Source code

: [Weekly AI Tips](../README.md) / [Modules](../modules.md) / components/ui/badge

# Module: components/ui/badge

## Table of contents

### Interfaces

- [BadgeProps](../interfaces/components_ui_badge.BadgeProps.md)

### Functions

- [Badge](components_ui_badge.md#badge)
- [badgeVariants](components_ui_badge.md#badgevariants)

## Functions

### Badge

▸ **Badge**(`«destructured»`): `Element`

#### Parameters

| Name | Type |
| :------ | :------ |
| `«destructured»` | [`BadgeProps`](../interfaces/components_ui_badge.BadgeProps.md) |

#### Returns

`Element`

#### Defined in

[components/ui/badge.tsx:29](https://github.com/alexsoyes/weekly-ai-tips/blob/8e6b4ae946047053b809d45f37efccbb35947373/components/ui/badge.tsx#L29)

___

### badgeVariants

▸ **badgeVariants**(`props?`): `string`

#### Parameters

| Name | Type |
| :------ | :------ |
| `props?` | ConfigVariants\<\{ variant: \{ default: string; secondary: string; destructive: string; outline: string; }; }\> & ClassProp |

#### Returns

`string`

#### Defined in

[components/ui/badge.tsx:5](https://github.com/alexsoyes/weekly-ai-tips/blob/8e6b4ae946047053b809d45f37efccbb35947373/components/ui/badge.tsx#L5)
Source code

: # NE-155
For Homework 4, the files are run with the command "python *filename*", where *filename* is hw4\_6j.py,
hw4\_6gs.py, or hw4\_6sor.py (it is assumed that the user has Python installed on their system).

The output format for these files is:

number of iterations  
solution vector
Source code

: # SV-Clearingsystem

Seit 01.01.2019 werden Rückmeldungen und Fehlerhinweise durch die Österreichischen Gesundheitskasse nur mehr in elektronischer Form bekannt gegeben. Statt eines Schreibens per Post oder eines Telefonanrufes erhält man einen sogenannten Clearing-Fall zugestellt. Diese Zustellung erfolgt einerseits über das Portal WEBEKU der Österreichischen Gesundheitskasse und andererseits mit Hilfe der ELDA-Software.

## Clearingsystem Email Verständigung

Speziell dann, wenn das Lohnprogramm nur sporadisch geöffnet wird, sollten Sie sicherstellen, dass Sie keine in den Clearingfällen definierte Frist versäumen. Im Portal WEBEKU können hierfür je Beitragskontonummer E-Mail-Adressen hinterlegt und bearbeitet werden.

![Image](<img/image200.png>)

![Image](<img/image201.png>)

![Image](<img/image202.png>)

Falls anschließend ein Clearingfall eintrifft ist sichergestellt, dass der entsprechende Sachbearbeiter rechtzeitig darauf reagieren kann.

┄┄┄┄┄┄

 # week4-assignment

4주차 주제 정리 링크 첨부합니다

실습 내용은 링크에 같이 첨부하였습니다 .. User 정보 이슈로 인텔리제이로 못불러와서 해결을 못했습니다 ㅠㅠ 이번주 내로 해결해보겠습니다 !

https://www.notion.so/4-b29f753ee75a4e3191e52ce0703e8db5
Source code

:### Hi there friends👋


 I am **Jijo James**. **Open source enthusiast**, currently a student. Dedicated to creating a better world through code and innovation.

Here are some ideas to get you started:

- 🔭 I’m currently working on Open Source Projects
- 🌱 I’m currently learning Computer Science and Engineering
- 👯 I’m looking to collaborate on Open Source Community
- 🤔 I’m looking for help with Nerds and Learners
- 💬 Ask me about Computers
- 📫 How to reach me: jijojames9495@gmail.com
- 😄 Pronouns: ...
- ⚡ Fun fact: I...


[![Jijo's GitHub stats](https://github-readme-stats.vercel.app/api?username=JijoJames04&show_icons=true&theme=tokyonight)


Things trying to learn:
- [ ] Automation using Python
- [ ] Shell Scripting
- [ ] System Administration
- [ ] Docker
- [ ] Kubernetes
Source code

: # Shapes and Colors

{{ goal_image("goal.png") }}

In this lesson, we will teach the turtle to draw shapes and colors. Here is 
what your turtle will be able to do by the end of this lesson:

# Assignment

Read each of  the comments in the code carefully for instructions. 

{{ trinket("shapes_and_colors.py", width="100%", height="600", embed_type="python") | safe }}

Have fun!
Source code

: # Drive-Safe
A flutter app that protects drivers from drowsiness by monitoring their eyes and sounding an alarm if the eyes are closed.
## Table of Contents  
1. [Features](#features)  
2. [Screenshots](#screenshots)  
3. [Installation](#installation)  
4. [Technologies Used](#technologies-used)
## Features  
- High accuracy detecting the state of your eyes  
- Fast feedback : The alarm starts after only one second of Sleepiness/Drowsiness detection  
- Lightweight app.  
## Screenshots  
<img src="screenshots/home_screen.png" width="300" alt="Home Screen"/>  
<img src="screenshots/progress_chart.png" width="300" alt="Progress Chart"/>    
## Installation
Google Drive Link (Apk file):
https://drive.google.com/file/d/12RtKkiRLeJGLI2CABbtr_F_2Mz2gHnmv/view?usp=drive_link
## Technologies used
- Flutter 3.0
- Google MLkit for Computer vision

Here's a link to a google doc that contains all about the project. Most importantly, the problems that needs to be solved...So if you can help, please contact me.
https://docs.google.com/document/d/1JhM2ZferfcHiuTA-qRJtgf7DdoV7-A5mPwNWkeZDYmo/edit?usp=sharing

┄┄┄┄┄┄

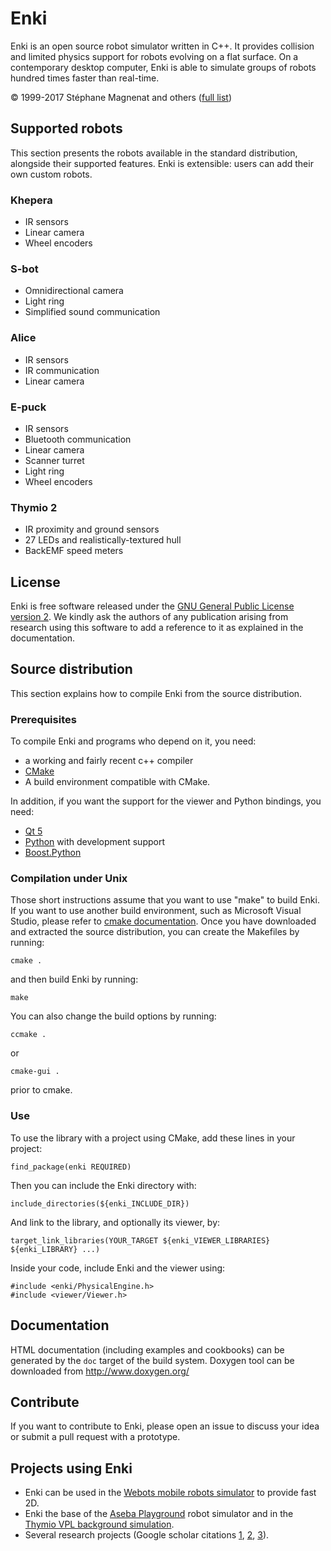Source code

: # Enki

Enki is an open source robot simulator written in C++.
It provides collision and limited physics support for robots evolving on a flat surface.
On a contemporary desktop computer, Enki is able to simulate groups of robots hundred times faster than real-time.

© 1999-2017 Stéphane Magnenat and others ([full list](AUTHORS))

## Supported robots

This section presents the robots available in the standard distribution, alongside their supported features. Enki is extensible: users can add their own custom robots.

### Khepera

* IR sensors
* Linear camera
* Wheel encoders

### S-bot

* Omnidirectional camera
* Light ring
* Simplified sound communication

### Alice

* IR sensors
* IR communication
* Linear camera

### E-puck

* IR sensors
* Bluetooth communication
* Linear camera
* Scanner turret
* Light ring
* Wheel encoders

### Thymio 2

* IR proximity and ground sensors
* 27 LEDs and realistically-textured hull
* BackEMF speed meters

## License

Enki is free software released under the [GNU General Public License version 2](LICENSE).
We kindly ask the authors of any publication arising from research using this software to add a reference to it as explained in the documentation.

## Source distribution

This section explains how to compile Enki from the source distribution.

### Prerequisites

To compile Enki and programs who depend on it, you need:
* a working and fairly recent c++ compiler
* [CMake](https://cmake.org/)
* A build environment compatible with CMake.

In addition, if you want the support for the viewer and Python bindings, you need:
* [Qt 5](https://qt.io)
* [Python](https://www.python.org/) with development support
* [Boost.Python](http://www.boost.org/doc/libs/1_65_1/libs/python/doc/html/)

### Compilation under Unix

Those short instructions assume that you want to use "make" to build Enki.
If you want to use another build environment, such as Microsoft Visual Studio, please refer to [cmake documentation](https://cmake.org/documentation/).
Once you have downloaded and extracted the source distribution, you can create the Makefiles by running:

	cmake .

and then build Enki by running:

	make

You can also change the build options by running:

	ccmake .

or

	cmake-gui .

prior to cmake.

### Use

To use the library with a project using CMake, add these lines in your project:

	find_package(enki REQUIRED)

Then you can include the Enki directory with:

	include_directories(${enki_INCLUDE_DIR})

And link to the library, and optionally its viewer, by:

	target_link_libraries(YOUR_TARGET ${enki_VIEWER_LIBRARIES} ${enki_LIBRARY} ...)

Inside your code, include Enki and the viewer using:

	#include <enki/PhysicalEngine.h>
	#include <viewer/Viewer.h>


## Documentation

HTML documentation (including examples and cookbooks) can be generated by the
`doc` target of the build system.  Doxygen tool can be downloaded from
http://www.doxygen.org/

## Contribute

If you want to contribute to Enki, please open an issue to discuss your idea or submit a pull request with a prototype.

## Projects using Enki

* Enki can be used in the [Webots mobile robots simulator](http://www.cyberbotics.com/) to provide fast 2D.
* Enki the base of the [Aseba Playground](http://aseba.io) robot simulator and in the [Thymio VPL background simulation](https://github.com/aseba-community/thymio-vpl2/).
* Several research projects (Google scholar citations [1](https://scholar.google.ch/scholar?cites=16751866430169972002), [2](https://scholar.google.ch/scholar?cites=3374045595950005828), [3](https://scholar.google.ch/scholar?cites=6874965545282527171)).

┄┄┄┄┄┄

■ **TASK DIRECTIONS**
Output the lines above between the one holding "In addition, if" and the one holding "If you want to use", inclusive, with nothing before or after them.

■ **EXPECTED ANSWER**
In addition, if you want the support for the viewer and Python bindings, you need:
* [Qt 5](https://qt.io)
* [Python](https://www.python.org/) with development support
* [Boost.Python](http://www.boost.org/doc/libs/1_65_1/libs/python/doc/html/)

### Compilation under Unix

Those short instructions assume that you want to use "make" to build Enki.
If you want to use another build environment, such as Microsoft Visual Studio, please refer to [cmake documentation](https://cmake.org/documentation/).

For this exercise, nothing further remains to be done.